3.2 蝉花多糖对雁荡麻鸡血清抗氧化水平的影响GSH-Px、SOD是机体主要的抗氧化酶，维持细胞膜的稳态，均能清除体内自由基[19-20]。T-AOC则代表了动物体的抗氧化能力[21]。植物多糖能提高GSH-Px、SOD、CAT的活性从而减少机体内过氧化产物的含量[22]。过量的活性氧在机体内产生脂质过氧化物从而危害机体健康[23]。综合本次对血清抗氧化指标的研究结果，灌喂蝉花多糖50 mg/kg的试验鸡血清中T-AOC、SOD、GSH-Px都得到了有效提高，证明蝉花多糖该剂量抗氧化水平最佳。

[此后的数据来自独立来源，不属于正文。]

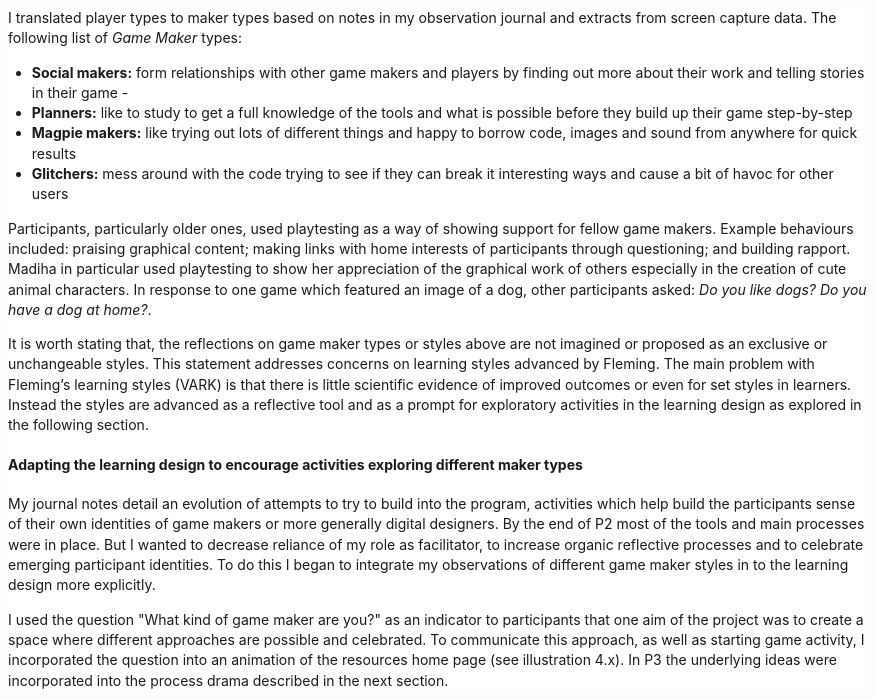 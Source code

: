 I translated player types to maker types based on notes in my observation journal and extracts from screen capture data. The following list of *Game Maker* types:

-   **Social makers:** form relationships with other game makers and players by finding out more about their work and telling stories in their game -   
- **Planners:** like to study to get a full knowledge of the tools and what is possible before they build up their game step-by-step
-   **Magpie makers:** like trying out lots of different things and happy to borrow code, images and sound from anywhere for quick results
-   **Glitchers:** mess around with the code trying to see if they can break it interesting ways and cause a bit of havoc for other users

Participants, particularly older ones, used playtesting as a way of showing support for fellow game makers. Example behaviours included: praising graphical content; making links with home interests of participants through questioning; and building rapport. Madiha in particular used playtesting to show her appreciation of the graphical work of others especially in the creation of cute animal characters. In response to one game which featured an image of a dog, other participants asked: _Do you like dogs? Do you have a dog at home?_.

It is worth stating that, the reflections on game maker  types or styles above are not imagined or proposed as an exclusive or unchangeable styles. This statement addresses concerns on learning styles advanced by Fleming. The main problem with Fleming’s learning styles (VARK) is that there is little scientific evidence of improved outcomes or even for set styles in learners. Instead the styles are advanced as a reflective tool and as a prompt for exploratory activities in the learning design as explored in the following section.












#### Adapting the learning design to encourage activities exploring different maker types

My journal notes detail an evolution of attempts to try to build into the program, activities which help build the participants sense of their own identities of game makers or more generally digital designers. By the end of P2 most of the tools and main processes were in place. But I wanted to decrease reliance of my role as facilitator, to increase organic reflective processes and to celebrate emerging participant identities. To do this I began to integrate my observations of different game maker styles in to the learning design more explicitly.

I used the question "What kind of game maker are you?" as an indicator to participants that one aim of the project was to create a space where different approaches are possible and celebrated. To communicate this approach, as well as starting game activity, I incorporated the question into an animation of the resources home page (see illustration 4.x). In P3 the underlying ideas were incorporated into the process drama described in the next section.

这与丁浩轩等[24]的研究相似，杜仲提取物(多糖、黄酮类化合物等)显著提高了肉鸡血清中GSH-Px、T-AOC、SOD等水平，植物多糖添加剂不仅加强机体对活性氧自由基的清除能力，而且机体血清内抗氧化酶活性的提升有助于抑制脂质过氧化。三七多糖可以清除DPPH和ABTS自由基，在抗氧化能力方面有良好的表现[25]。说明植物中的多糖成分是非常有效的抗氧化剂来源[26]。

3.3 蝉花多糖对雁荡麻鸡盲肠菌群多样性的影响肠道菌群是机体对抗疾病的主要防御成分之一[27]。在众多对肠道菌群产生影响的因素中，饮食对机体肠道微生物菌群的多样性起到重要作用。盲肠是鸡体内微生物最密集的场所，其微生物多样性远高于上消化道[28]。Chao1、Ace指数是α多样性中常用于度量微生物丰度，Shannon数值越高，Simpson数值越低，则物种多样性越丰富[29]。本试验结果表明饲喂蝉花多糖的试验鸡肠道微生物α多样性更为丰富，同时，免疫对照组、抗生素对照组、蝉花多糖中剂量组(50 mg/kg)和蝉花多糖高剂量组(100 mg/kg)之间的β多样性也存在显著性差异。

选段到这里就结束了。